Glossary

robots.txt

The robots.txt file is a web standard (RFC 9309) placed at the root of a site that tells crawler user-agents (search engines, AI engines, scrapers) which paths are allowed or disallowed for indexing.

Also known as

  • robots.txt
  • robots file

The modern 2026 AEO pattern adds, on top of the generic rules (`User-Agent: *`), **explicit per-AI-bot rules**: GPTBot, ClaudeBot, PerplexityBot, Google-Extended, Applebot-Extended, etc. This proactive stance counterbalances Cloudflare "AI Crawl Control" configurations that block all AI bots by default — the opposite of what AEO requires.
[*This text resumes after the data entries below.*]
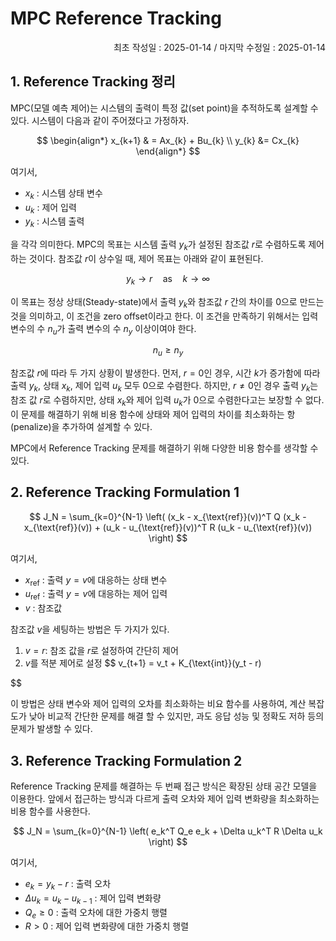 # MPC Reference Tracking

<p align="right">
최초 작성일 : 2025-01-14 / 마지막 수정일 : 2025-01-14
</p>

## 1. Reference Tracking 정리  

MPC(모델 예측 제어)는 시스템의 출력이 특정 값(set point)을 추적하도록 설계할 수 있다. 시스템이 다음과 같이 주어졌다고 가정하자.

$$
\begin{align*}
x_{k+1} & = Ax_{k} + Bu_{k} \\
y_{k} &= Cx_{k}
\end{align*}
$$

여기서,
- $x_k$ : 시스템 상태 변수
- $u_k$ : 제어 입력
- $y_k$ : 시스템 출력

을 각각 의미한다. MPC의 목표는 시스템 출력 $y_{k}$가 설정된 참조값 $r$로 수렴하도록 제어하는 것이다. 참조값 $r$이 상수일 때, 제어 목표는 아래와 같이 표현된다.

$$
y_{k} \to r \quad \text{as} \quad k \to \infty
$$

이 목표는 정상 상태(Steady-state)에서 출력 $y_{k}$와 참조값 $r$ 간의 차이를 $0$으로 만드는 것을 의미하고, 이 조건을 zero offset이라고 한다. 이 조건을 만족하기 위해서는 입력 변수의 수 $n_u$가 출력 변수의 수 $n_y$ 이상이여야 한다.

$$
n_u \geq n_y
$$

참조값 $r$에 따라 두 가지 상황이 발생한다. 먼저, $r = 0$인 경우, 시간 $k$가 증가함에 따라 출력 $y_k$, 상태 $x_k$, 제어 입력 $u_k$ 모두 0으로 수렴한다. 하지만, $r \neq 0$인 경우 출력 $y_k$는 참조 값 $r$로 수렴하지만, 상태 $x_k$와 제어 입력 $u_k$가 0으로 수렴한다고는 보장할 수 없다. 이 문제를 해결하기 위해 비용 함수에 상태와 제어 입력의 차이를 최소화하는 항(penalize)을 추가하여 설계할 수 있다.

MPC에서 Reference Tracking 문제를 해결하기 위해 다양한 비용 함수를 생각할 수 있다.

## 2. Reference Tracking Formulation 1 

$$
J_N = \sum_{k=0}^{N-1} \left( (x_k - x_{\text{ref}}(v))^T Q (x_k - x_{\text{ref}}(v)) + (u_k - u_{\text{ref}}(v))^T R (u_k - u_{\text{ref}}(v)) \right)
$$

여기서,
- $x_{\text{ref}}$ : 출력 $y = v$에 대응하는 상태 변수
- $u_{\text{ref}}$ : 출력 $y = v$에 대응하는 제어 입력
- $v$ : 참조값

참조값 $v$을 세팅하는 방법은 두 가지가 있다.

1. $v = r$: 참조 값을 $r$로 설정하여 간단히 제어
2. $v$를 적분 제어로 설정
$$
v_{t+1} = v_t + K_{\text{int}}(y_t - r)

$$

이 방법은 상태 변수와 제어 입력의 오차를 최소화하는 비요 함수를 사용하여, 계산 복잡도가 낮아 비교적 간단한 문제를 해결 할 수 있지만, 과도 응답 성능 및 정확도 저하 등의 문제가 발생할 수 있다.

## 3. Reference Tracking Formulation 2  

Reference Tracking 문제를 해결하는 두 번째 접근 방식은 확장된 상태 공간 모델을 이용한다. 앞에서 접근하는 방식과 다르게 출력 오차와 제어 입력 변화량을 최소화하는 비용 함수를 사용한다.

$$
J_N = \sum_{k=0}^{N-1} \left( e_k^T Q_e e_k + \Delta u_k^T R \Delta u_k \right)
$$

여기서,

- $e_k = y_k - r$ : 출력 오차
- $\Delta u_k = u_k - u_{k-1}$ : 제어 입력 변화량
- $Q_e \geq 0$ : 출력 오차에 대한 가중치 행렬 
- $R > 0$ : 제어 입력 변화량에 대한 가중치 행렬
A well-structured robots.txt for a 2026 B2B SaaS looks like: 1. `User-Agent: *` with generic Allow / Disallow rules (allow marketing pages, block dashboard / api / login) 2. An `Allow: /` rule PER AI bot to neutralize any upstream Cloudflare block 3. The `Sitemap: https://...` pointer

Important: robots.txt carries no binding force (a malicious bot can ignore it) — it is a convention. To truly block a bot, you need server-side filtering.

In the getchatsocial.com product

getchatsocial.com's robots.txt follows this pattern: generic rules plus explicit Allow directives for 19 AI bots (GPTBot, ClaudeBot, PerplexityBot, etc.). Inspectable at https://getchatsocial.com/robots.txt.

FAQ

  • Should I block AI crawlers in robots.txt?

    For an AEO strategy: no — the opposite. You want to maximize AI crawler visits to increase the probability of being cited. Blocking GPTBot and ClaudeBot closes the door to ChatGPT and Claude.

  • What is the difference between robots.txt and llms.txt?

    robots.txt is an indexing convention (who can crawl what). llms.txt is a brand identity card addressed to AI engines so they understand who you are and how to cite you. The two are complementary.